THE TASK: Scan the entries below and tally the lines that include "async". Return nothing but the tally.

INFORMATION SUPPLIED:
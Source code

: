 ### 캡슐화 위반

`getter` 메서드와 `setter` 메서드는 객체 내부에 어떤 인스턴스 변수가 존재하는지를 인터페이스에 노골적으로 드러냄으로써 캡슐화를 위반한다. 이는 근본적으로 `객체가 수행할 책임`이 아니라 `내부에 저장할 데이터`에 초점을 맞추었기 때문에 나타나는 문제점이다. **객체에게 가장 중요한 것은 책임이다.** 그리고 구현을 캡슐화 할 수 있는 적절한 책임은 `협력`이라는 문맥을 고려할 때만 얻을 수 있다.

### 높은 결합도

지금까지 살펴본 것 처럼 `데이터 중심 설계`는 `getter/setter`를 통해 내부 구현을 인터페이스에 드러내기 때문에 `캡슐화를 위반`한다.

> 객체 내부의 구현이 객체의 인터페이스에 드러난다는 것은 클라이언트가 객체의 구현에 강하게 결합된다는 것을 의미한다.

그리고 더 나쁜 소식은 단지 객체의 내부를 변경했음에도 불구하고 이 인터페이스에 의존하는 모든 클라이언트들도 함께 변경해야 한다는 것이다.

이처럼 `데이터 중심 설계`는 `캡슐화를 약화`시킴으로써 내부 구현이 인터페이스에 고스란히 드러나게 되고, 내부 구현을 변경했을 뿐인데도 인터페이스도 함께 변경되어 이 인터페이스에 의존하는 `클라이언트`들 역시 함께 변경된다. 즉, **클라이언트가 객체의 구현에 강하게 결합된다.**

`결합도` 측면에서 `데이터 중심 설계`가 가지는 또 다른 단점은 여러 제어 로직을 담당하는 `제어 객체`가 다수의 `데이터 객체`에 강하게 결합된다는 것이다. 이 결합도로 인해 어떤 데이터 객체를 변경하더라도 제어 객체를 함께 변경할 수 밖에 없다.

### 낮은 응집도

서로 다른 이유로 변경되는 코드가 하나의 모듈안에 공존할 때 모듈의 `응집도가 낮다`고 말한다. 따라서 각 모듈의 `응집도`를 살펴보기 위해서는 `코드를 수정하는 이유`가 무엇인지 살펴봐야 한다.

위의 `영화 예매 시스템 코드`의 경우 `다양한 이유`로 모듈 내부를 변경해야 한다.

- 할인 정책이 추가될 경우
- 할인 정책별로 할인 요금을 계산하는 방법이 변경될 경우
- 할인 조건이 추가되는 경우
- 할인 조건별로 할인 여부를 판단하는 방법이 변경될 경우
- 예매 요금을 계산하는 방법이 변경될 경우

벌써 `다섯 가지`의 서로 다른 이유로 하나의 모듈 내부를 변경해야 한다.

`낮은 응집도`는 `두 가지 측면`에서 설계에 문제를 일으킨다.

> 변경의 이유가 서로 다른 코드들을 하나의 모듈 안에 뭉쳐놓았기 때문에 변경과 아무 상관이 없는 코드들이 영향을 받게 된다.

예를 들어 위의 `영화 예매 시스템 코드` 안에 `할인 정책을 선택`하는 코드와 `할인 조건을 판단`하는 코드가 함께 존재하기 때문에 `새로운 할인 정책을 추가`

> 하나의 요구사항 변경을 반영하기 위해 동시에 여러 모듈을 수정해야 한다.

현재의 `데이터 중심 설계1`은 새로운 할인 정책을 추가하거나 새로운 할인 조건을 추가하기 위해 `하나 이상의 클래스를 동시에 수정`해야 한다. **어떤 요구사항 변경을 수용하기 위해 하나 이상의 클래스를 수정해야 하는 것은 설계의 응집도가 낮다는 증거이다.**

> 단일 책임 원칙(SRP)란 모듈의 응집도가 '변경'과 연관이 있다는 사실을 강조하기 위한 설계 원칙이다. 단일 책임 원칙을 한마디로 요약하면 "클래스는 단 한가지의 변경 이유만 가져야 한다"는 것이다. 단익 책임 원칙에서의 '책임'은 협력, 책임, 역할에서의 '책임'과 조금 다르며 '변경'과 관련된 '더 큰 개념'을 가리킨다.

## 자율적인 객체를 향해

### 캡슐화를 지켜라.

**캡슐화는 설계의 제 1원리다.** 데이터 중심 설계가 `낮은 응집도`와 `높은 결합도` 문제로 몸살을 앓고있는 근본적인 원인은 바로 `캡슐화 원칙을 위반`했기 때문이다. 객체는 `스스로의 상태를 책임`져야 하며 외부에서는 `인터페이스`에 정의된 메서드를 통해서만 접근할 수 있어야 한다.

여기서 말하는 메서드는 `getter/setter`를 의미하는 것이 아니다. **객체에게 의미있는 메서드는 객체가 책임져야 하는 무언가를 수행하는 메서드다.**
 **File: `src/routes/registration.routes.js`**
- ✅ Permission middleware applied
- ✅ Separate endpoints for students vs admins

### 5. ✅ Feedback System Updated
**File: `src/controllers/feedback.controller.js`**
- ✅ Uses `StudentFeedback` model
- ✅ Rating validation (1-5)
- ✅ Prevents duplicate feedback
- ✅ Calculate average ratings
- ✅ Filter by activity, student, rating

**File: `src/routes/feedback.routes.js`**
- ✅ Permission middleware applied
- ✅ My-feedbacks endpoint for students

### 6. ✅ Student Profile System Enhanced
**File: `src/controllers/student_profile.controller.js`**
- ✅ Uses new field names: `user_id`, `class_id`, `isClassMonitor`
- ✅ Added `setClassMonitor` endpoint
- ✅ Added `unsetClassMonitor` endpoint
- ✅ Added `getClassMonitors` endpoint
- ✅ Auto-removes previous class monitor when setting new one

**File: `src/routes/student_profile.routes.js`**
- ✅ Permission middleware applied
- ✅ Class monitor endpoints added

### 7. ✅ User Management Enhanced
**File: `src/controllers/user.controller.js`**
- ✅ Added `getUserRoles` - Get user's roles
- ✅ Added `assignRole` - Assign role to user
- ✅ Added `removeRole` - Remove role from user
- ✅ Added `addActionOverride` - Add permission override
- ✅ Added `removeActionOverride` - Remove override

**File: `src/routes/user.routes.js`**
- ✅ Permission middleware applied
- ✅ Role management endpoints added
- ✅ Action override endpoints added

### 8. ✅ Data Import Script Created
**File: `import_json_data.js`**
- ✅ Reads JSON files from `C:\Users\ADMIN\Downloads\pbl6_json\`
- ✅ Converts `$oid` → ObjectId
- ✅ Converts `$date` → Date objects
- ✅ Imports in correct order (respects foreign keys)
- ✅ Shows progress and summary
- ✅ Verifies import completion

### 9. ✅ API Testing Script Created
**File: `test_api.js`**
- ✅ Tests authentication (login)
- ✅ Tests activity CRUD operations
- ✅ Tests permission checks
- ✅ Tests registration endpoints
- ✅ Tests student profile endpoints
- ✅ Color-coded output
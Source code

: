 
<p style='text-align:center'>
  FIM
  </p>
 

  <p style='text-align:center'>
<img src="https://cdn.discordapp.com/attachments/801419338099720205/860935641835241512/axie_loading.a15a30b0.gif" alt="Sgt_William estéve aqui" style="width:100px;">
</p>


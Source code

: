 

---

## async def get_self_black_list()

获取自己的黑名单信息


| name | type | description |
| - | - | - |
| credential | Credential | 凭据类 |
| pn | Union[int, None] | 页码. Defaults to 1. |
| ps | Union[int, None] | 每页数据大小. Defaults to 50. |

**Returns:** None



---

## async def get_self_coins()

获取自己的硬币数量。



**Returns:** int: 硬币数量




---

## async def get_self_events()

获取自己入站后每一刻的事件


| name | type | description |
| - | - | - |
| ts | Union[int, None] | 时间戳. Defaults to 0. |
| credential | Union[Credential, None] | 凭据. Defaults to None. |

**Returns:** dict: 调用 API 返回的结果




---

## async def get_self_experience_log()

EXERCISE SOLUTION: 4